▶ _Task item_:
Once you have checked the records that follow, state how many of their lines hold "Done", giving the number only.

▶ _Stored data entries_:
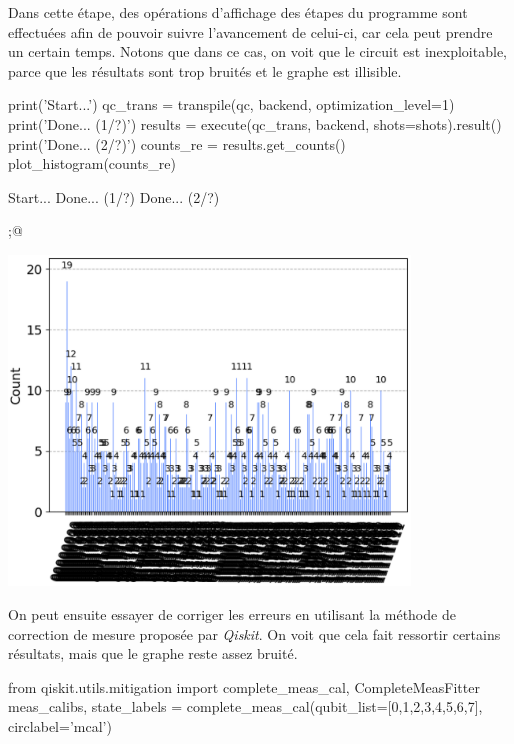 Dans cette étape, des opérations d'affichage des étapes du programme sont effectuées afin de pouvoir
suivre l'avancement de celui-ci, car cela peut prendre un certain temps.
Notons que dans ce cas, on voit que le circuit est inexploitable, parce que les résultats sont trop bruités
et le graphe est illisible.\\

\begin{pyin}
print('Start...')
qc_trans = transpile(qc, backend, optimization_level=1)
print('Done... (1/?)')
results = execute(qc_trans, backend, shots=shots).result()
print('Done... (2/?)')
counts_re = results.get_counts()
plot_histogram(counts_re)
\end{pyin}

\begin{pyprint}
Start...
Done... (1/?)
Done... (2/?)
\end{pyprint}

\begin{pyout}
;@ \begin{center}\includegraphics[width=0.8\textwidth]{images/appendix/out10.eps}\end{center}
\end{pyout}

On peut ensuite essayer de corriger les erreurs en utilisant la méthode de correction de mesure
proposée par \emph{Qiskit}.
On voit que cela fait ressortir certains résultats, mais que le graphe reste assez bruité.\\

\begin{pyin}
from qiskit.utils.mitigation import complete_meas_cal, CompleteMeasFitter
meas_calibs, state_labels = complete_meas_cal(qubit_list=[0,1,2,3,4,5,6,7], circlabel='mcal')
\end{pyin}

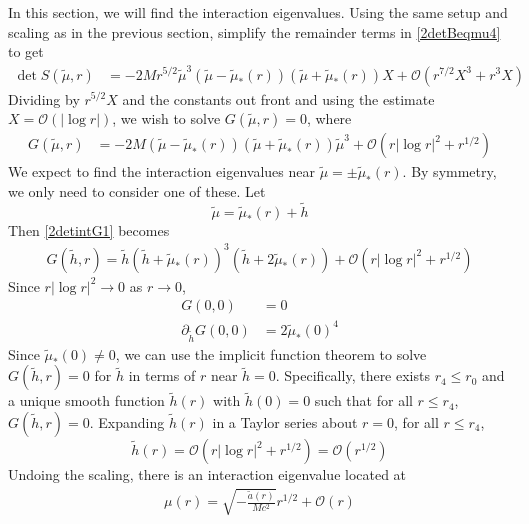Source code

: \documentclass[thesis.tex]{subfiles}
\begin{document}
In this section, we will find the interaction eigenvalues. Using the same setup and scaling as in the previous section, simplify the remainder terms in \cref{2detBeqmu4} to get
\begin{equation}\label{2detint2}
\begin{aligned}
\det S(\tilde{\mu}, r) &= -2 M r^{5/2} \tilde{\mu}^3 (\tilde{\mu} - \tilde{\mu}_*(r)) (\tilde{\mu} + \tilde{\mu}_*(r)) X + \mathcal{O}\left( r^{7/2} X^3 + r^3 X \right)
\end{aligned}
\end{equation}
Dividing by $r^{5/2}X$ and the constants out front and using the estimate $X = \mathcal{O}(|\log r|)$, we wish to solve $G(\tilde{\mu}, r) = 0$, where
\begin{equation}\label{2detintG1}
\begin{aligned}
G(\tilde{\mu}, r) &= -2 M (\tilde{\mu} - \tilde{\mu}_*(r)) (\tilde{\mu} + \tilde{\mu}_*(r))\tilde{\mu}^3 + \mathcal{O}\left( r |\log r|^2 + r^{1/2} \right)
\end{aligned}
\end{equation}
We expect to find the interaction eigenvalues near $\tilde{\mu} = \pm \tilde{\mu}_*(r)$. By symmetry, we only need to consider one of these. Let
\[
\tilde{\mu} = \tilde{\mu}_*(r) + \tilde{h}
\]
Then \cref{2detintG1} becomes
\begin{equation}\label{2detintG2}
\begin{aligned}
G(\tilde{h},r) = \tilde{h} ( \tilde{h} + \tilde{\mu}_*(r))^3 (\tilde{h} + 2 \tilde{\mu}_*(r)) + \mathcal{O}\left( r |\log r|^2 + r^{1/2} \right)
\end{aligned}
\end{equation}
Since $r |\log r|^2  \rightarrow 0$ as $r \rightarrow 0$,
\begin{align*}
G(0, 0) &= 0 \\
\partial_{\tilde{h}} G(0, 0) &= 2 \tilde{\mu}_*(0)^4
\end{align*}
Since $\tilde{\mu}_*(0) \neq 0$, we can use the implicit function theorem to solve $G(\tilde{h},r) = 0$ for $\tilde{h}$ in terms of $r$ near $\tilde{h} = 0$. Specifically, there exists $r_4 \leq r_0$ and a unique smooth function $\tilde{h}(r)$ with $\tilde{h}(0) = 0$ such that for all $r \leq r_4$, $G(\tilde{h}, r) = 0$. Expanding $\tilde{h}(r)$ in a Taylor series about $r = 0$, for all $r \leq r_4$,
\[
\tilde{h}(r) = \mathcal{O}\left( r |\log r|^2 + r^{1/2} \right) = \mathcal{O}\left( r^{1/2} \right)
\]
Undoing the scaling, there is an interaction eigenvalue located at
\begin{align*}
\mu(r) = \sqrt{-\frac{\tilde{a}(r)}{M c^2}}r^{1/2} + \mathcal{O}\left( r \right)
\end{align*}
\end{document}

▶ _Written reply_:
4